Во-вторых, коль скоро я недостаточно богат — как никто не богат в достаточной мере, чтобы наново переиграть свое детство во всех мельчайших подробностях, — то нет смысла заводить где бы то ни было постоянное жилье. Я хочу сказать, что невозможно сызнова почуять, например, вкус швейцарского молочного шоколада 1910 года. Его больше нет в природе. Пришлось бы заново строить фабрики…
Шоколадные?
Шоколадные.
Да, это трудновато.
И дороговато… Мы с женой подумывали о вилле во Франции или Италии, но тотчас же во всем своем ужасе возникал призрак забастовок почтовых служащих. (Смех.) Люди солидных профессий, тишайшие устрицы, крепко-накрепко привязанные к своему родному уютному перламутру, и не подозревают, насколько такая гарантированно-бесперебойная почта, как в Швейцарии, облегчает участь автора, даже если ежеутреннее приношение состоит из нескольких туманных деловых писем да двух-трех просьб об автографе, каковые я никогда в жизни читателям не даю.
Отчего же?
Это отняло бы слишком много времени.
И в-третьих, вид с балкона на Женевское озеро, оно же — озеро Леман. Оно стоит всех денежных потоков и вливаний, на которые похоже. Такая вот скверная метафора.

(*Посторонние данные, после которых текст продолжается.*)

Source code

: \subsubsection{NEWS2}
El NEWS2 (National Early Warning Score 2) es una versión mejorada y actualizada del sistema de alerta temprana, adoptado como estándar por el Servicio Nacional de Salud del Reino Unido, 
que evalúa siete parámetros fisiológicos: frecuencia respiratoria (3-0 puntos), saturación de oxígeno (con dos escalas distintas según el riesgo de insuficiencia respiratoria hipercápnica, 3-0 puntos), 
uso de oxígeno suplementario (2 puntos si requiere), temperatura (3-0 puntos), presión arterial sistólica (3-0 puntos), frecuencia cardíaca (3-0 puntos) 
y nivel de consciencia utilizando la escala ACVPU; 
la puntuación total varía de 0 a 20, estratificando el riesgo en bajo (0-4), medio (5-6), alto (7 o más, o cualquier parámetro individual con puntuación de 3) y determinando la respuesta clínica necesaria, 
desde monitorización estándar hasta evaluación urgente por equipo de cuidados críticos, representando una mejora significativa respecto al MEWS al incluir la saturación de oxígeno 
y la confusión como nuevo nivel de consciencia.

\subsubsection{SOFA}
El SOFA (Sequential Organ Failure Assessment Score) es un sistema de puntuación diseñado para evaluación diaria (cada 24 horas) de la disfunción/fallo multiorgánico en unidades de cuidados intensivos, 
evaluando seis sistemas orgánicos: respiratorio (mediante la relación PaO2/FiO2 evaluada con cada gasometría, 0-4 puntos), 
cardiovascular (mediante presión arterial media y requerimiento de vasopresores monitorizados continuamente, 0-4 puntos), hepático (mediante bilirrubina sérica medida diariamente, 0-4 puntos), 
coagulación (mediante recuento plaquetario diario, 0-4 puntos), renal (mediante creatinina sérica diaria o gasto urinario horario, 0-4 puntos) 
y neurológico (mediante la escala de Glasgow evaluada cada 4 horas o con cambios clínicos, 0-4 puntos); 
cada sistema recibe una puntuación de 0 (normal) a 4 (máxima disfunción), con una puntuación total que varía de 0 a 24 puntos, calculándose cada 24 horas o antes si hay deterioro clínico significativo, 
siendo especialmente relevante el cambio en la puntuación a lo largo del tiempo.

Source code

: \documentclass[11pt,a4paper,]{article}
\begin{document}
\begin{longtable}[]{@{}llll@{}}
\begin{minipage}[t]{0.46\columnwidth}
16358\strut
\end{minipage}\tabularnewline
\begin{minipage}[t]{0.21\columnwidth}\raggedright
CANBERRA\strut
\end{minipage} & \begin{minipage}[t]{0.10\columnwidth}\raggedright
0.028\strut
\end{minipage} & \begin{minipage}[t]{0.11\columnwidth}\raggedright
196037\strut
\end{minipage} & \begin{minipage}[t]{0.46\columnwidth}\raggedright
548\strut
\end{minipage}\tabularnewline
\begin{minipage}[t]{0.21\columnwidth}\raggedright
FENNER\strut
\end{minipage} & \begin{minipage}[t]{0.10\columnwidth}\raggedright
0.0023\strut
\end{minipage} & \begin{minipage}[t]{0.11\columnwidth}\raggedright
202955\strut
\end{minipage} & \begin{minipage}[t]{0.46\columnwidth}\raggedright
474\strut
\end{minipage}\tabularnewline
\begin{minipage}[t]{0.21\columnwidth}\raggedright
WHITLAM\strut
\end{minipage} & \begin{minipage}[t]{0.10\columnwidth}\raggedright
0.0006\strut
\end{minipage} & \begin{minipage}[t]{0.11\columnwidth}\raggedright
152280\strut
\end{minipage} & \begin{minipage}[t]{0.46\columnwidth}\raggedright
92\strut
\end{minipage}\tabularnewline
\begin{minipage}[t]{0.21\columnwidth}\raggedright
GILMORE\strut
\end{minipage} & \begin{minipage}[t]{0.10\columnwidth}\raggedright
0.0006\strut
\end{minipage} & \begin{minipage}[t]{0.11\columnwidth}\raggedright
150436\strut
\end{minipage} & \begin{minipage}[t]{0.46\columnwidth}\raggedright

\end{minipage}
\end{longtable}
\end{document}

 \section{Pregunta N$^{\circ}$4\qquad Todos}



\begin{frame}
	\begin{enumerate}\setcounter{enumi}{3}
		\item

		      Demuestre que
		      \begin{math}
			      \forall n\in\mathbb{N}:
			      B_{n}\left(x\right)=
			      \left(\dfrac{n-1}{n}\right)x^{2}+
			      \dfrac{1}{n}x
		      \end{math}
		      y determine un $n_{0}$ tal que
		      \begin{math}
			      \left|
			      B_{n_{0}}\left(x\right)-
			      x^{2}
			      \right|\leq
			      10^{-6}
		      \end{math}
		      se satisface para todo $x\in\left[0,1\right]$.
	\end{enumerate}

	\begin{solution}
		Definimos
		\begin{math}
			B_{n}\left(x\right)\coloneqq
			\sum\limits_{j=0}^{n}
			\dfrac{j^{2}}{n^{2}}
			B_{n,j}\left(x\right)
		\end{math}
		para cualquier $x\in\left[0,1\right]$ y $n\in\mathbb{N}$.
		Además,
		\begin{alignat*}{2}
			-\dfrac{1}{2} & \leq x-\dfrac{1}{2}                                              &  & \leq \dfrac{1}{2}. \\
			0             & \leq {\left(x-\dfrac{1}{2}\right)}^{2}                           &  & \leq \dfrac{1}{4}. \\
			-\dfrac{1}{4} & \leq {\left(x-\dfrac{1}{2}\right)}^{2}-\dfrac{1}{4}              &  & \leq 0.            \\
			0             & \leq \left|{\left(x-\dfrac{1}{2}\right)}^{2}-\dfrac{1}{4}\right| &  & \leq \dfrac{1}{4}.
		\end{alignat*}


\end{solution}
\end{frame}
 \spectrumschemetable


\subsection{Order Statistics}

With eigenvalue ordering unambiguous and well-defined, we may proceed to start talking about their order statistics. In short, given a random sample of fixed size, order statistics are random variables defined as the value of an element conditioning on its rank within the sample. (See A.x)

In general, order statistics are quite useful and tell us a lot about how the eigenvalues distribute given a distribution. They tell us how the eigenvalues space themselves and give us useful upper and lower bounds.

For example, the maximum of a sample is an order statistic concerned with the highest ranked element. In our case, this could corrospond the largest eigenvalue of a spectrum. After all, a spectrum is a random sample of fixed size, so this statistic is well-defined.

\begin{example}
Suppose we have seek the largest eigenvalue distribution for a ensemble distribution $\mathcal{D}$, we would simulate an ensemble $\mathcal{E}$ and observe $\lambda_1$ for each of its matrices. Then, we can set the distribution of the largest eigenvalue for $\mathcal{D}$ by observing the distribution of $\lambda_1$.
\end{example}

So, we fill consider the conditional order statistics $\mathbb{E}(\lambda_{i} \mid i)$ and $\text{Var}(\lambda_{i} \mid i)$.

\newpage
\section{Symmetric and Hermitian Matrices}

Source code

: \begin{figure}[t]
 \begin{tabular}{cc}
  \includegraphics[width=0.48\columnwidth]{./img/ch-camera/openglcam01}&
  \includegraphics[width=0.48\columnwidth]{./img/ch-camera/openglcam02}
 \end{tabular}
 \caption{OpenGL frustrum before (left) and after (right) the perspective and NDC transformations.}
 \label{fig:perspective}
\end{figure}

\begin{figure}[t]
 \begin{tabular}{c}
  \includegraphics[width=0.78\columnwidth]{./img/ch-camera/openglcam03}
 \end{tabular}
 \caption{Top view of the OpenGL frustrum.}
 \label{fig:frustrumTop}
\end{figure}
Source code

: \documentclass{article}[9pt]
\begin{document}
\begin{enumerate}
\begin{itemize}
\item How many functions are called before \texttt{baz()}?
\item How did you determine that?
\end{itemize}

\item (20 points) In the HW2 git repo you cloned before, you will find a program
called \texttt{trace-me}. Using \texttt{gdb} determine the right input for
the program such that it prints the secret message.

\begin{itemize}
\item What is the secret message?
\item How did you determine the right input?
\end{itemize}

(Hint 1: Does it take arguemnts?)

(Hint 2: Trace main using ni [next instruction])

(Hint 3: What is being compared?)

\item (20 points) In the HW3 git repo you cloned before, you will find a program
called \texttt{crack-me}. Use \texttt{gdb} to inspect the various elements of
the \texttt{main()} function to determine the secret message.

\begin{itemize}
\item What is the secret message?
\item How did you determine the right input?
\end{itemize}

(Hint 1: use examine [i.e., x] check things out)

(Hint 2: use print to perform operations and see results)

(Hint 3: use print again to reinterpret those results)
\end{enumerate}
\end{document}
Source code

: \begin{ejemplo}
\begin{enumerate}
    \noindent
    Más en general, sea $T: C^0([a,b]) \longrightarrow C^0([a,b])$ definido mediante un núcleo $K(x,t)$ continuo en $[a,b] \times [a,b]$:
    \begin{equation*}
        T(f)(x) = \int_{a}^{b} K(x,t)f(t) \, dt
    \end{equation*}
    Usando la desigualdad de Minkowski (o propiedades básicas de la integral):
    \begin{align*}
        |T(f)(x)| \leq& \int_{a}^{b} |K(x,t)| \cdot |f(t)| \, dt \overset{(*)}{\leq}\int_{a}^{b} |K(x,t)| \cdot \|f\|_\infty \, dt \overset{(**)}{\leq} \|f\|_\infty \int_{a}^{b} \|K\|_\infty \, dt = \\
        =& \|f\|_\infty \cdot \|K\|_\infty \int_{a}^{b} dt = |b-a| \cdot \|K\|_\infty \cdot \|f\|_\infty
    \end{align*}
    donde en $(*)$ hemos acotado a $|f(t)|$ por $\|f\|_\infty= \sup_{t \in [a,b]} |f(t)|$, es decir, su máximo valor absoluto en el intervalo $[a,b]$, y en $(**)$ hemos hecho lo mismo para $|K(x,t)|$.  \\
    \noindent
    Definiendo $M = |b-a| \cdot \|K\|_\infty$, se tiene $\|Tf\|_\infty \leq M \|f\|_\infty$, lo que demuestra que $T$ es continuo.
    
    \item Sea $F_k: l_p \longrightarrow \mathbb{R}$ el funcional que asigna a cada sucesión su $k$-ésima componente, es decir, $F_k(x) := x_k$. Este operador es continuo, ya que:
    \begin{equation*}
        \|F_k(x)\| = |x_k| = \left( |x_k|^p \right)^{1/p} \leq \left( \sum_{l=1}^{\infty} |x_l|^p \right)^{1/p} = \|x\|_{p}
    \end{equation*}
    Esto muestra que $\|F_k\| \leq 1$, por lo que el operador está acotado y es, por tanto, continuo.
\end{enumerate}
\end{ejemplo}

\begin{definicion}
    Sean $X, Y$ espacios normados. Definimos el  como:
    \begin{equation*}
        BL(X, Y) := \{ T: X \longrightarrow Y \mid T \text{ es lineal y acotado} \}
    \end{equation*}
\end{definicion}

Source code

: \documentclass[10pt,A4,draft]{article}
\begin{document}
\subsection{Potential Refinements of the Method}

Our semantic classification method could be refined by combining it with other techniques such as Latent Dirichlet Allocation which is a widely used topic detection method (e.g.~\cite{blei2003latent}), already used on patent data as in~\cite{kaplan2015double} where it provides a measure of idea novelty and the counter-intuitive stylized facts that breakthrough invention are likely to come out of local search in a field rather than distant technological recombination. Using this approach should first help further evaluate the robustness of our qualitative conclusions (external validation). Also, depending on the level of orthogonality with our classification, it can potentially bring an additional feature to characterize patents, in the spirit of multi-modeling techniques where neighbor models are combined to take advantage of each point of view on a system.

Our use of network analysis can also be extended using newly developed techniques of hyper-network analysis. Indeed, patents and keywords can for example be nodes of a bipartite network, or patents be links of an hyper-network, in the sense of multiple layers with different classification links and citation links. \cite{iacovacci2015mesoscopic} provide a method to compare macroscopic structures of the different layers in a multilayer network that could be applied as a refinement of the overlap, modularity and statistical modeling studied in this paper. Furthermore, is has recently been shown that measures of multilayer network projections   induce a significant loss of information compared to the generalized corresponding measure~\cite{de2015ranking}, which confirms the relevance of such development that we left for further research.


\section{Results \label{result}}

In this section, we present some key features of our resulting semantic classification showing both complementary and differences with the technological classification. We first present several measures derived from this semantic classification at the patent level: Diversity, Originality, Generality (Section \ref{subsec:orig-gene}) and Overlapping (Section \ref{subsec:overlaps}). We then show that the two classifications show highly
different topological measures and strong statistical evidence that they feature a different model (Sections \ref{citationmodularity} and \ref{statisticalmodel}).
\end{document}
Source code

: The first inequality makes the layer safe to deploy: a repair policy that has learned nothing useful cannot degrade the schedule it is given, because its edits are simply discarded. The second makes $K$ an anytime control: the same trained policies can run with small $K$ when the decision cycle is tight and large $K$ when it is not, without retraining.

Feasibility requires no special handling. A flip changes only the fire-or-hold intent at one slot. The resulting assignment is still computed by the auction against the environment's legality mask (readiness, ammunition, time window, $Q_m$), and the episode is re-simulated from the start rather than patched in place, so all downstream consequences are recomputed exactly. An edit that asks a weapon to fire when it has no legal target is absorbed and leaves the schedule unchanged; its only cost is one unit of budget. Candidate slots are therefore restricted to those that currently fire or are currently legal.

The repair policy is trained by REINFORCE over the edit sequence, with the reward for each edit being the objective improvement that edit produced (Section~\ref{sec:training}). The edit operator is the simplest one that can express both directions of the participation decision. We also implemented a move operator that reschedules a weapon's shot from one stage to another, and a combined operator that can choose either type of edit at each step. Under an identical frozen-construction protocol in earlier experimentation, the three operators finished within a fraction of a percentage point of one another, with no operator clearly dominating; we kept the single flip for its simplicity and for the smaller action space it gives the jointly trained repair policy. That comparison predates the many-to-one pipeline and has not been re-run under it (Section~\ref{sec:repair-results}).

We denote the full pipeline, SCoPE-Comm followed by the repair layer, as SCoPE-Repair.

Помимо изгнания, чужбины и бездомности, какие ваши главные темы?
Помимо бесприютности… Я чувствую себя чужеземцем повсюду и всегда, это мое состояние, мое амплуа, моя жизнь. Я дома лишь в воспоминаниях, очень личных, подчас не имеющих никакой связи с географической, национальной, физической, политической Россией. Эмигрантские критики в Париже, как и мои школьные учителя в Петербурге, были единственный раз в жизни правы, когда сетовали на то, что я недостаточно русский. Вот так.
Ну а что касается главных тем моих книг — там есть всего понемножку…
Насколько я понимаю, вы уходите от ответа?
Да.
Для вас роман — это прежде всего превосходная история, не так ли?
Да, вы правы, превосходная история…
(В кадре Бернар Пиво с чайником, где «чай» подозрительно напоминает виски.)
Позвольте вам налить немного чаю.
Да, только совсем чуточку, он у вас, знаете ли, слишком уж крепкий. (Смех.)